New York University professor Pedro Noguera initiated a deeply provocative discussion about the state of education.
In the second annual Ruth S. Ammon Endowed Lecture in Education at Adelphi University, Pedro Noguera, PhD, urged an audience of teachers, students, alumni, faculty and administrators to study successful public schools to find the solutions for closing the racial achievement gap in our classrooms.
“We should learn from schools that are working,” said Dr. Noguera, the Peter L. Agnew Professor of Education and executive director of the Metropolitan Center for Urban Education at New York University, in his lecture, “Challenging Racial Inequality in Our Schools,” in the Ruth S. Harley University Center’s Thomas Dixon Lovely Ballroom on April 2.
Fulfilling his promise to initiate “a deeply provocative discussion about the state of education today,” Dr. Noguera cited examples of model schools, from New York City to Los Angeles, Massachusetts to Texas and Pennsylvania to Toronto, where teachers and principals do not put test scores or their annual performance reviews ahead of getting students excited about learning.
Unfortunately, such schools are not the norm in many cities—despite state takeovers of school systems, politicians claiming they have the answers and a climate in which student underachievement is blamed on teachers, parents and kids rather than societal ills.
“What’s driving public policy now is the assumption that lazy people are working in our schools,” Dr. Noguera said. “We love football more than we love children. If we loved children more, we’d produce more doctors, lawyers, scientists and other professionals.”
The insightful, hourlong speech marked a homecoming of sorts for Dr. Noguera, who briefly attended public schools in Brentwood, New York.
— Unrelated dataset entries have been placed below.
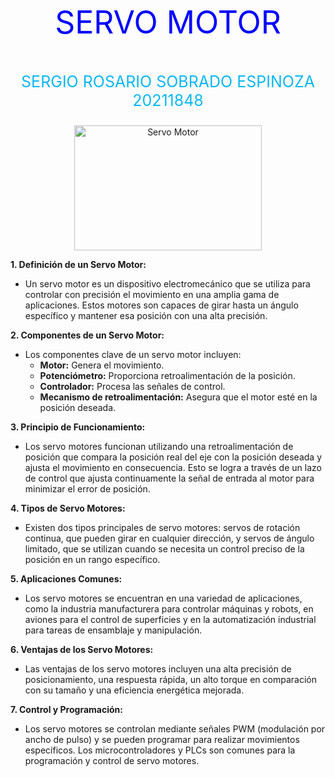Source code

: <p align="center" style="color: blue; font-size:50px; weight:500px;">
   SERVO MOTOR
</p>
<p align="center" style="color: #0cb7f2; font-size:25px;">
         SERGIO ROSARIO SOBRADO ESPINOZA   20211848 
</p>
<p align="center">
  <img src="https://potentiallabs.com/cart/image/cache/catalog/New%20Components-17/Futaba-S3003-550x550h.jpg" alt="Servo Motor" width="300" height="200">
</p>

**1. Definición de un Servo Motor:**
   - Un servo motor es un dispositivo electromecánico que se utiliza para controlar con precisión el movimiento en una amplia gama de aplicaciones. Estos motores son capaces de girar hasta un ángulo específico y mantener esa posición con una alta precisión.

**2. Componentes de un Servo Motor:**
   - Los componentes clave de un servo motor incluyen:
     - **Motor:** Genera el movimiento.
     - **Potenciómetro:** Proporciona retroalimentación de la posición.
     - **Controlador:** Procesa las señales de control.
     - **Mecanismo de retroalimentación:** Asegura que el motor esté en la posición deseada.

**3. Principio de Funcionamiento:**
   - Los servo motores funcionan utilizando una retroalimentación de posición que compara la posición real del eje con la posición deseada y ajusta el movimiento en consecuencia. Esto se logra a través de un lazo de control que ajusta continuamente la señal de entrada al motor para minimizar el error de posición.

**4. Tipos de Servo Motores:**
   - Existen dos tipos principales de servo motores: servos de rotación continua, que pueden girar en cualquier dirección, y servos de ángulo limitado, que se utilizan cuando se necesita un control preciso de la posición en un rango específico.

**5. Aplicaciones Comunes:**
   - Los servo motores se encuentran en una variedad de aplicaciones, como la industria manufacturera para controlar máquinas y robots, en aviones para el control de superficies y en la automatización industrial para tareas de ensamblaje y manipulación.

**6. Ventajas de los Servo Motores:**
   - Las ventajas de los servo motores incluyen una alta precisión de posicionamiento, una respuesta rápida, un alto torque en comparación con su tamaño y una eficiencia energética mejorada.

**7. Control y Programación:**
   - Los servo motores se controlan mediante señales PWM (modulación por ancho de pulso) y se pueden programar para realizar movimientos específicos. Los microcontroladores y PLCs son comunes para la programación y control de servo motores.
However, Dr. Noguera grew up in Brownsville, a gang-infested neighborhood in Brooklyn, New York. Neither of his parents finished high school, but he earned a Ph.D. in Sociology from the University of California, Berkeley.
“The difference between a good school and a bad school is the culture the good school creates,” said Dr. Noguera, whose own story proves that children from underprivileged backgrounds succeed in school when teachers and principals establish a culture of learning and achievement. “If we pay more attention to how children learn outside of school, we might get some insights into how schools need to change.”
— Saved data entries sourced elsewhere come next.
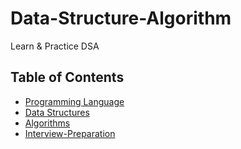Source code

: # Data-Structure-Algorithm
Learn &amp; Practice DSA

## Table of Contents

- [Programming Language](#programming-language)
- [Data Structures](#data-structures)
- [Algorithms](#algorithms)
- [Interview-Preparation](interview-prep)

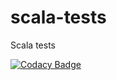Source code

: # scala-tests
Scala tests

[![Codacy Badge](https://api.codacy.com/project/badge/f72ebc569f0f4d8ebec4ab8c6d7f8daa)](https://www.codacy.com/app/cogurov/scala-tests)
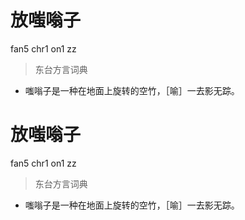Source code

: # 放嗤嗡子
fan5 chr1 on1 zz
> 东台方言词典
- 嗤嗡子是一种在地面上旋转的空竹，［喻］一去影无踪。

# 放嗤嗡子
fan5 chr1 on1 zz
> 东台方言词典
- 嗤嗡子是一种在地面上旋转的空竹，［喻］一去影无踪。
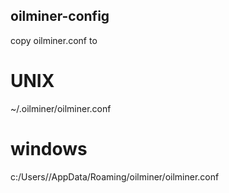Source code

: ## oilminer-config

copy oilminer.conf to

# UNIX
~/.oilminer/oilminer.conf

# windows
c:/Users/<username>/AppData/Roaming/oilminer/oilminer.conf
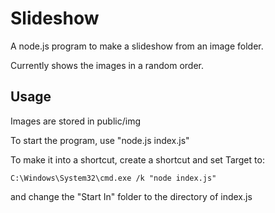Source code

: # Slideshow
A node.js program to make a slideshow from an image folder.

Currently shows the images in a random order.

## Usage
Images are stored in public/img

To start the program, use "node.js index.js"

To make it into a shortcut, create a shortcut and set Target to:

`C:\Windows\System32\cmd.exe /k "node index.js"`

and change the "Start In" folder to the directory of index.js
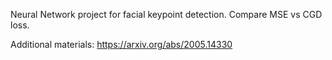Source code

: Neural Network project for facial keypoint detection. Compare MSE vs CGD loss.

Additional materials: https://arxiv.org/abs/2005.14330 
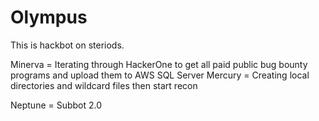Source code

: # Olympus


This is hackbot on steriods. 

Minerva = Iterating through HackerOne to get all paid public bug bounty programs and upload them to AWS SQL Server
Mercury = Creating local directories and wildcard files then start recon

Neptune = Subbot 2.0
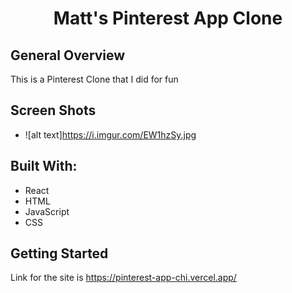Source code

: <h1 align="center">Matt's Pinterest App Clone</h1>

</div>

## General Overview

This is a Pinterest Clone that I did for fun


## Screen Shots

* ![alt text]https://i.imgur.com/EW1hzSy.jpg



## Built With:

- React
- HTML
- JavaScript
- CSS




## Getting Started

Link for the site is https://pinterest-app-chi.vercel.app/
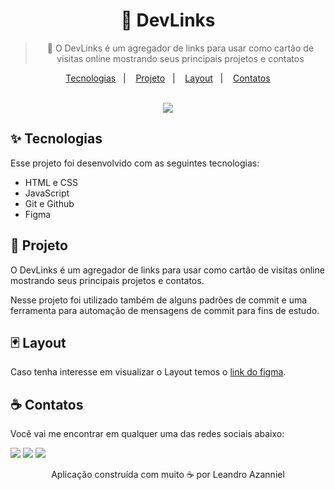 <div align="center">
  <h1>
    🔗 DevLinks
  </h1>
  
  > 🔗 O DevLinks é um agregador de links para usar como cartão de visitas online mostrando seus principais projetos e contatos
  
  <p align="center">
    <a href="#-tecnologias">Tecnologias</a>&nbsp;&nbsp;&nbsp;|&nbsp;&nbsp;&nbsp;
    <a href="#-projeto">Projeto</a>&nbsp;&nbsp;&nbsp;|&nbsp;&nbsp;&nbsp;
    <a href="#-layout">Layout</a>&nbsp;&nbsp;&nbsp;|&nbsp;&nbsp;&nbsp;
    <a href="#-contatos">Contatos</a>
  </p>
  
  <br />
  
  <img src="https://user-images.githubusercontent.com/71537090/210276675-f56591a6-c6d2-48f8-a2a9-4d6e20a173e0.png" />
</div>

## ✨ Tecnologias

Esse projeto foi desenvolvido com as seguintes tecnologias:

- HTML e CSS
- JavaScript
- Git e Github
- Figma

## 📲 Projeto

O DevLinks é um agregador de links para usar como cartão de visitas online mostrando seus principais projetos e contatos.

Nesse projeto foi utilizado também de alguns padrões de commit e uma ferramenta para automação de mensagens de commit para fins de estudo.

## 🃏 Layout

Caso tenha interesse em visualizar o Layout temos o [link do figma](https://www.figma.com/file/gaiTexmk8azcaNa2M5KI2b/DevLinks-(Evento)?node-id=10%3A620&t=PkIKKpRJCSdi3EYJ-1).

## ☕ Contatos

Você vai me encontrar em qualquer uma das redes sociais abaixo:

<a href = "mailto: leo.azannielttt@gmail.com"><img src="https://img.shields.io/badge/-Gmail-%23EA4335?style=for-the-badge&logo=gmail&logoColor=white" target="_blank" margin-right="10px"></a>
<a href="https://www.linkedin.com/in/leandroazanniel/" target="_blank"><img src="https://img.shields.io/badge/-LinkedIn-%230077B5?style=for-the-badge&logo=linkedin&logoColor=white" target="_blank"></a>
<a href="https://api.whatsapp.com/send?phone=5592985406269" target="_blank"><img src="https://img.shields.io/badge/-WhatsApp-%25D366?style=for-the-badge&logo=whatsapp&logoColor=white" target="_blank"></a>


<p align="center">Aplicação construída com muito ☕ por Leandro Azanniel</p>
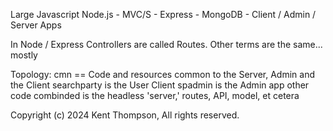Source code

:Large Javascript Node.js - MVC/S - Express - MongoDB - Client / Admin / Server Apps

In Node / Express Controllers are called Routes. Other terms are the same... mostly

Topology:
cmn == Code and resources common to the Server, Admin and the Client
searchparty is the User Client
spadmin is the Admin app
other code combinded is the headless 'server,' routes, API, model, et cetera

Copyright (c) 2024 Kent Thompson, All rights reserved.
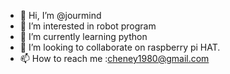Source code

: - 👋 Hi, I’m @jourmind
- 👀 I’m interested in robot program
- 🌱 I’m currently learning python
- 💞️ I’m looking to collaborate on raspberry pi HAT.
- 📫 How to reach me :cheney1980@gmail.com

<!---
jourmind/jourmind is a ✨ special ✨ repository because its `README.md` (this file) appears on your GitHub profile.
You can click the Preview link to take a look at your changes.
--->
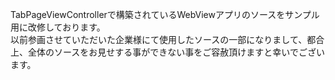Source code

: TabPageViewControllerで構築されているWebViewアプリのソースをサンプル用に改修しております。  
以前参画させていただいた企業様にて使用したソースの一部になりまして、都合上、全体のソースをお見せする事ができない事をご容赦頂けますと幸いでございます。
Incidentally, Scholar Teacher Education Program (S.T.E.P.) graduate Irene Pizzo, ’03, M.S. ’04, teaches science at KAPPA 5, a well-regarded middle school in Brownsville.
Jane Ashdown, Ph.D., dean of the Ruth S. Ammon School of Education, said in her introductory remarks that the decision to invite Dr. Noguera to lecture on racial inequality in schools rather than such trendy topics as Common Core or the Annual Professional Performance Review was deliberate.
“It is the role of universities to remind us of issues that we sometimes would rather ignore, issues that would otherwise remain invisible,” Dean Ashdown said. “Here on Long Island, we must not lose sight of the racial divisions in our school systems that contribute in well-documented ways to the underachievement of young people and to the persistent achievement gaps among racial groups.”